You are viewing a plain text version of this content. The canonical link for it is here.
Posted to java-user@lucene.apache.org by Michael van Rooyen <mv...@bigfoot.com> on 2006/02/19 23:06:42 UTC

Index missing documents

While building a large index, we had a power outage.  Over 2 million 
documents had been added, each document with up to about 20 fields.  The 
size of the index on disk is ~500MB.  When I started the process up again, I 
noticed that documents that should have been in the index were missing.  In 
retrospect, I think that Lucene was seeing the index as being completely 
empty (it now says there are 385 docs in the index, but all of those have 
been added since the power outage).  The size on disk is still ~500MB.  Does 
anyone have an idea what might cause the documents to dissappear, and what 
can be done to get them back?  Rebuilding takes a while at 100ms per 
document, but it's a bit more concerning if such a outage or crash could 
cause documents to mysteriously dissapear from the index...


---------------------------------------------------------------------
To unsubscribe, e-mail: java-user-unsubscribe@lucene.apache.org
For additional commands, e-mail: java-user-help@lucene.apache.org


Re: Index missing documents

Posted by Michael van Rooyen <mv...@bigfoot.com>.
I'm using Lucene 1.4.3, and maxBufferedDocs only appears to be in the new 
(unreleased?) version of IndexWriter in CVS.  Looking at the code though, 
setMaxBufferedDocs(n) just translates to minMergeDocs = n.  My index was 
constructed using the default minMergeDocs = 10, so somehow this doesn't 
seem to be the culprit that caused all 2 million+ documents to be missing 
from the crashed index.  It seems more likely that none of the index files 
were "registered" in Lucene's segements file.  Is there perhaps some other 
trigger that causes Lucene to "register" the indexes in the segments file, 
or is there some way of flushing the segments file every so often to ensure 
that it's list is up to date?  Thanks again for your assistance.

Michael.

----- Original Message ----- 
From: "Otis Gospodnetic" <ot...@yahoo.com>
To: <ja...@lucene.apache.org>
Sent: Monday, February 20, 2006 8:39 PM
Subject: Re: Index missing documents


> No, using the same IndexWriter is the way to go.  If you want things to be 
> written to disk more frequently, lower the maxBufferedDocs setting.  Go 
> down to 1, if you want.  You'll use less memory (RAM), Documents will be 
> written to disk without getting buffered in RAM, but the indexing process 
> will be slower.
>
> Otis
>


---------------------------------------------------------------------
To unsubscribe, e-mail: java-user-unsubscribe@lucene.apache.org
For additional commands, e-mail: java-user-help@lucene.apache.org


Re: Index missing documents

Posted by Otis Gospodnetic <ot...@yahoo.com>.
No, using the same IndexWriter is the way to go.  If you want things to be written to disk more frequently, lower the maxBufferedDocs setting.  Go down to 1, if you want.  You'll use less memory (RAM), Documents will be written to disk without getting buffered in RAM, but the indexing process will be slower.

Otis

----- Original Message ----
From: Michael van Rooyen <mv...@bigfoot.com>
To: java-user@lucene.apache.org; Otis Gospodnetic <ot...@yahoo.com>
Sent: Monday, February 20, 2006 3:20:22 AM
Subject: Re: Index missing documents

Thanks Otis.  All the documents were written in a using the same 
IndexWriter, without ever closing it.  Is this what could be responsible for 
the documents not being in the segmens file, or is this bad practice?  Maybe 
I should use a writer for a batch of documents (1000 or so maybe?), and then 
discard it and start with a fresh one.  Would this help?

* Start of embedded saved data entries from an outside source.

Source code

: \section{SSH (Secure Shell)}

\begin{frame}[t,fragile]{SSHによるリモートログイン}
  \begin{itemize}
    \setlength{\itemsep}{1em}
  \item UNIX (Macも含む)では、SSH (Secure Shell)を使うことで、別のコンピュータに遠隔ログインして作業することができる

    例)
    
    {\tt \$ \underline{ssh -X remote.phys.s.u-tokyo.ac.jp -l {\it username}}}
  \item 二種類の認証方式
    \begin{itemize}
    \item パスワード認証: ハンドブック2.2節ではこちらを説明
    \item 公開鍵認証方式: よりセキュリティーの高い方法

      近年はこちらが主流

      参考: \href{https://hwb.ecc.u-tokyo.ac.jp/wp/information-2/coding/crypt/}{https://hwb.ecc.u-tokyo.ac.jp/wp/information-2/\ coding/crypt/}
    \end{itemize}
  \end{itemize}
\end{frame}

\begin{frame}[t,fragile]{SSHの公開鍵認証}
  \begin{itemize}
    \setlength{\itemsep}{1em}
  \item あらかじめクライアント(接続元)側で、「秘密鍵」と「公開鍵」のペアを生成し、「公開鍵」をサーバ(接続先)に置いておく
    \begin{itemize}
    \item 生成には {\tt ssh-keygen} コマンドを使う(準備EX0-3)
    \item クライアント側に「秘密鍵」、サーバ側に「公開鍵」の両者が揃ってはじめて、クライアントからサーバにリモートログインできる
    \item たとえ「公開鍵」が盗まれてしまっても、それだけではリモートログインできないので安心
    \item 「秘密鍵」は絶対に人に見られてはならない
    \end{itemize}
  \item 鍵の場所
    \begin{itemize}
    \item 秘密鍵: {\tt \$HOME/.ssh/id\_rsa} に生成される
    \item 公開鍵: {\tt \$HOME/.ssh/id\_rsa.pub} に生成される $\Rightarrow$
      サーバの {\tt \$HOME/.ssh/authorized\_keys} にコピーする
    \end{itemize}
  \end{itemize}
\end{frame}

---------------------------------------------------------------------
To unsubscribe, e-mail: java-user-unsubscribe@lucene.apache.org
For additional commands, e-mail: java-user-help@lucene.apache.org


Re: Index missing documents

Posted by Michael van Rooyen <mv...@bigfoot.com>.
Thanks Otis.  All the documents were written in a using the same 
IndexWriter, without ever closing it.  Is this what could be responsible for 
the documents not being in the segmens file, or is this bad practice?  Maybe 
I should use a writer for a batch of documents (1000 or so maybe?), and then 
discard it and start with a fresh one.  Would this help?


---------------------------------------------------------------------
To unsubscribe, e-mail: java-user-unsubscribe@lucene.apache.org
For additional commands, e-mail: java-user-help@lucene.apache.org


Re: Index missing documents

Posted by Otis Gospodnetic <ot...@yahoo.com>.
It is possible that your Documents were added to various index files, but those were not yet "registered" in the "segments" file.  Lucene knows only about index segments that are listed in segments file.  Any other files in the index directories are ignored.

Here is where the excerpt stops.